» RECORDS FOR THE TASK:

((

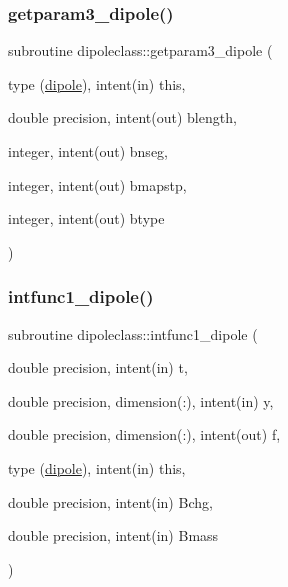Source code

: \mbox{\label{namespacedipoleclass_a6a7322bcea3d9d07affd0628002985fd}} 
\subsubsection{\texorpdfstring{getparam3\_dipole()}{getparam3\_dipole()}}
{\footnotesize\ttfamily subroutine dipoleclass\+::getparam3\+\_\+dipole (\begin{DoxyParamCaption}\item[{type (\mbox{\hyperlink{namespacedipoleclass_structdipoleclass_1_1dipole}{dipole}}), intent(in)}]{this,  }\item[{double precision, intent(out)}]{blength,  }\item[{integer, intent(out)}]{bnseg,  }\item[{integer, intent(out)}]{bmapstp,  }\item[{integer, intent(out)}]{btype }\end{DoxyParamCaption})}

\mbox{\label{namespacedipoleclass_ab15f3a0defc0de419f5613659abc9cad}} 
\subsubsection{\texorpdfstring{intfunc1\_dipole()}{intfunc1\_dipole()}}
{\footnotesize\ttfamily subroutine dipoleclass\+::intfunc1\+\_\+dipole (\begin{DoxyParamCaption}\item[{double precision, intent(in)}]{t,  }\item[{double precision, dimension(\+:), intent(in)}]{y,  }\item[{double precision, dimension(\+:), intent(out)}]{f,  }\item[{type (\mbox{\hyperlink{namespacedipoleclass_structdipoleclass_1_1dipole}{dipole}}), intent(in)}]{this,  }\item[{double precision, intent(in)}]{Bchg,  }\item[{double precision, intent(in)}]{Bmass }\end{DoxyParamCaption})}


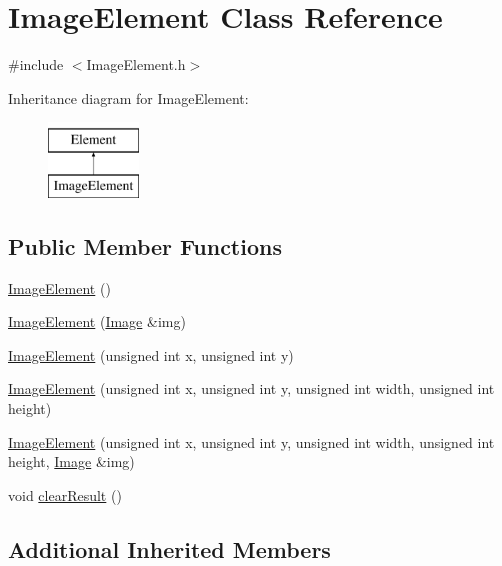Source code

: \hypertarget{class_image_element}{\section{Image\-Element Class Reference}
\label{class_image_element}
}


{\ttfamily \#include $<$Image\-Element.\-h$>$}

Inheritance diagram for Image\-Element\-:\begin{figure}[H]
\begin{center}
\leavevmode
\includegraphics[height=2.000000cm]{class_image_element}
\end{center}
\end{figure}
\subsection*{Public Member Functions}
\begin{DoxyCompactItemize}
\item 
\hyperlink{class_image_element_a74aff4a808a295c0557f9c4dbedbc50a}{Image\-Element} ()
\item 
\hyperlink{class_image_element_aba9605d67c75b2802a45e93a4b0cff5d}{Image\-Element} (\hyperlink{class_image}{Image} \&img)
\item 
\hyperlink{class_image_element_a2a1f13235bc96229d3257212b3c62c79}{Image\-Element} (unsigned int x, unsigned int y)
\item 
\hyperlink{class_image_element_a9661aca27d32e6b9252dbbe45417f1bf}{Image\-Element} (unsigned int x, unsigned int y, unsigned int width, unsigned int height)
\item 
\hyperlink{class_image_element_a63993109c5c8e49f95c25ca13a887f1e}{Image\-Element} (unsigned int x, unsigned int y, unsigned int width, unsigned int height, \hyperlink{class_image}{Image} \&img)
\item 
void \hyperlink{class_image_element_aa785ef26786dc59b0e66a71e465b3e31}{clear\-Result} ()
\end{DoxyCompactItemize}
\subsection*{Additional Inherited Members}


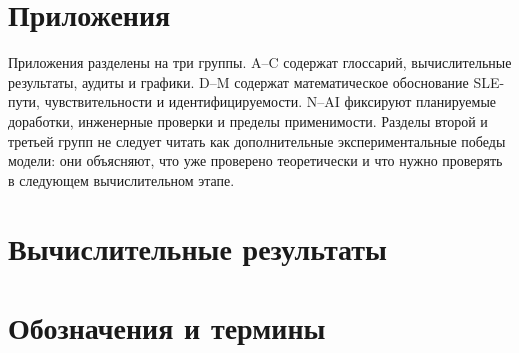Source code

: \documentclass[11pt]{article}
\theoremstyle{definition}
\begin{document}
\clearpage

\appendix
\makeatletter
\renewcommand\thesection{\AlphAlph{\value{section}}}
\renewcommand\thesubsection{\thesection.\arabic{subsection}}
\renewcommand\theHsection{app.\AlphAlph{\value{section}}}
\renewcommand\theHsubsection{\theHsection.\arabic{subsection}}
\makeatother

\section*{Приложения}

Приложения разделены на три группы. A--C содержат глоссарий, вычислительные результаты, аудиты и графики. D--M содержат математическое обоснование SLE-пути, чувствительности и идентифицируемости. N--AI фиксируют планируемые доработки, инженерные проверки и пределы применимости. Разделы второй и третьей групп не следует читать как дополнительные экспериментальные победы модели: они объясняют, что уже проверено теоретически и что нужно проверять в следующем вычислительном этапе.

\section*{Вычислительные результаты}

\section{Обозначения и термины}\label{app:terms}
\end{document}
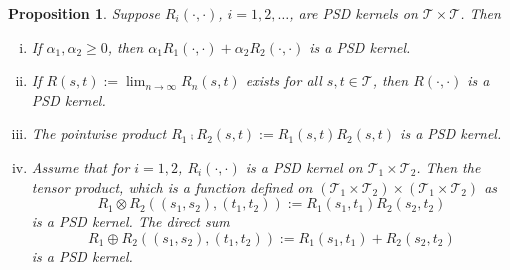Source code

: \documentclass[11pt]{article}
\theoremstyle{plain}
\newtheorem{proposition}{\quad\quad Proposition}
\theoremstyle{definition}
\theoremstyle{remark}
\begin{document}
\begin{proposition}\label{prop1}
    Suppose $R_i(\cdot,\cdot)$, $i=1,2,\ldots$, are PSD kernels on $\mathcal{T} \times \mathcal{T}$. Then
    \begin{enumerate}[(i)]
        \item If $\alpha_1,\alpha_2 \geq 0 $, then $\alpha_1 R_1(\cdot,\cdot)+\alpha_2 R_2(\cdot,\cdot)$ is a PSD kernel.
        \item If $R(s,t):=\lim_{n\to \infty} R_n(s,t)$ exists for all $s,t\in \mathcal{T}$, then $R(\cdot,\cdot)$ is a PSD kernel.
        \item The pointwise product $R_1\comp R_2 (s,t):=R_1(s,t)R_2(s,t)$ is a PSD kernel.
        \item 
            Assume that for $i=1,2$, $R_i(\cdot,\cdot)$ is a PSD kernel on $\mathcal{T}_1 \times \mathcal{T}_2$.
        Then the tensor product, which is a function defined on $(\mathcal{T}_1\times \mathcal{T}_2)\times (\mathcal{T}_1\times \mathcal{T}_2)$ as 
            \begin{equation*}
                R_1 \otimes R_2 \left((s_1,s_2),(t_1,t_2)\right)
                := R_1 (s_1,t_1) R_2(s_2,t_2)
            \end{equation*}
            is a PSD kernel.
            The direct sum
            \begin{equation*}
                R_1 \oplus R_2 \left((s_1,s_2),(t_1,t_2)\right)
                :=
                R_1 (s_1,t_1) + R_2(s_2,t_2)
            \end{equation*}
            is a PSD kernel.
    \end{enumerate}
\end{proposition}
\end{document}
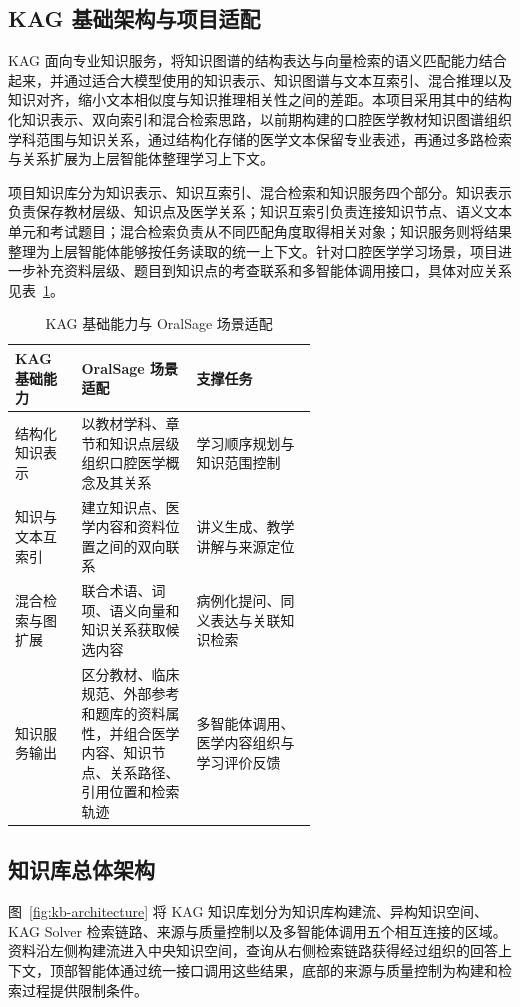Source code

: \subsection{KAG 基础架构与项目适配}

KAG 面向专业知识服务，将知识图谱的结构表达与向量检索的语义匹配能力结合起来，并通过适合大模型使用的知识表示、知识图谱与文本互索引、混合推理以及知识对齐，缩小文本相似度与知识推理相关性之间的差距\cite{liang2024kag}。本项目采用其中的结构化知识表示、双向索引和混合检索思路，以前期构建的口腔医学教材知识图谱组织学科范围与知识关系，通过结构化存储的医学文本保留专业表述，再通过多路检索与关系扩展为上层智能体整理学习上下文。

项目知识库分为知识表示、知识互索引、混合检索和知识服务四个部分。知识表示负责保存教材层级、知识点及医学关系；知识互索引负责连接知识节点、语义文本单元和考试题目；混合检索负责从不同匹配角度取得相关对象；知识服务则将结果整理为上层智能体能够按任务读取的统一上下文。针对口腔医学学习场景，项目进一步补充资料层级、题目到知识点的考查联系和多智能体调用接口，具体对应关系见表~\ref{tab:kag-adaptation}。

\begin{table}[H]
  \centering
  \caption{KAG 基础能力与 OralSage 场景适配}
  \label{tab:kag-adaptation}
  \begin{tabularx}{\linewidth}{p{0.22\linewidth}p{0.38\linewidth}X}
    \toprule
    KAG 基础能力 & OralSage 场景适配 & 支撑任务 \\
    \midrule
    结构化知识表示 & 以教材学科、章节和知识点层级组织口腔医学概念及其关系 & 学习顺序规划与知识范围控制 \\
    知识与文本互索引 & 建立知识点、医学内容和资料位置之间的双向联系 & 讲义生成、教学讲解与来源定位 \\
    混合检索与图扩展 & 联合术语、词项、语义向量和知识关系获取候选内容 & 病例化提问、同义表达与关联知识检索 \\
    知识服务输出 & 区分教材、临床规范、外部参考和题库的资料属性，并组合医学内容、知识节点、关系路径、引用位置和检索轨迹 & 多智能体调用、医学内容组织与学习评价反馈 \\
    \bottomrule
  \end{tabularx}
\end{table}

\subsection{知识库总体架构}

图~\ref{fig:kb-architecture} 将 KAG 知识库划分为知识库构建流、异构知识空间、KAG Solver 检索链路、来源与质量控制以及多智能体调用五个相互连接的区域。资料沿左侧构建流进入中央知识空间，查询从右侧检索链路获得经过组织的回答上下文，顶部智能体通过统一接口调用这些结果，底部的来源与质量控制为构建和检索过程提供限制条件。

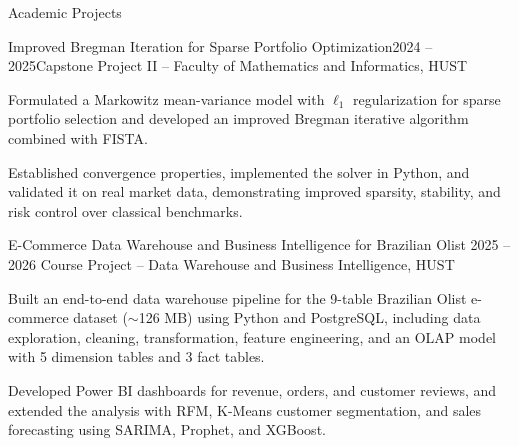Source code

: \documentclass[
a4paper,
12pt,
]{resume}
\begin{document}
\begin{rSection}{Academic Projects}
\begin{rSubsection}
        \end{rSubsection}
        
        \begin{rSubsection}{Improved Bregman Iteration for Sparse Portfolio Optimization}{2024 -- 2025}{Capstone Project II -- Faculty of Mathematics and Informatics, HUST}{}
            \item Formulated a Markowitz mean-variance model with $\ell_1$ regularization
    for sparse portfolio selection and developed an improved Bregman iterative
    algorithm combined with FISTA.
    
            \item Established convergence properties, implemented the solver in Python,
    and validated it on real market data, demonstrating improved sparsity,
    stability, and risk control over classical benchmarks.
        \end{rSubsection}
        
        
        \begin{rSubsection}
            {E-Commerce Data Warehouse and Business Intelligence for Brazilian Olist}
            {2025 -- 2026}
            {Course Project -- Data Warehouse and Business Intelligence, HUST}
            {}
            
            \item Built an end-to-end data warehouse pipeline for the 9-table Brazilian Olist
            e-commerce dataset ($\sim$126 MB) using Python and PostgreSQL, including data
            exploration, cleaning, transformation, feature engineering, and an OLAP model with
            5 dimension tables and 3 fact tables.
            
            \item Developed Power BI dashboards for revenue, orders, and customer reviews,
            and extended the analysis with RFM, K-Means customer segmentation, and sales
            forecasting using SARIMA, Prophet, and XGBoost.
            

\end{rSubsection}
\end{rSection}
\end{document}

))

Go through the records above and copy every line with the word "DoxyCompactItemize".

\begin{DoxyCompactItemize}
\end{DoxyCompactItemize}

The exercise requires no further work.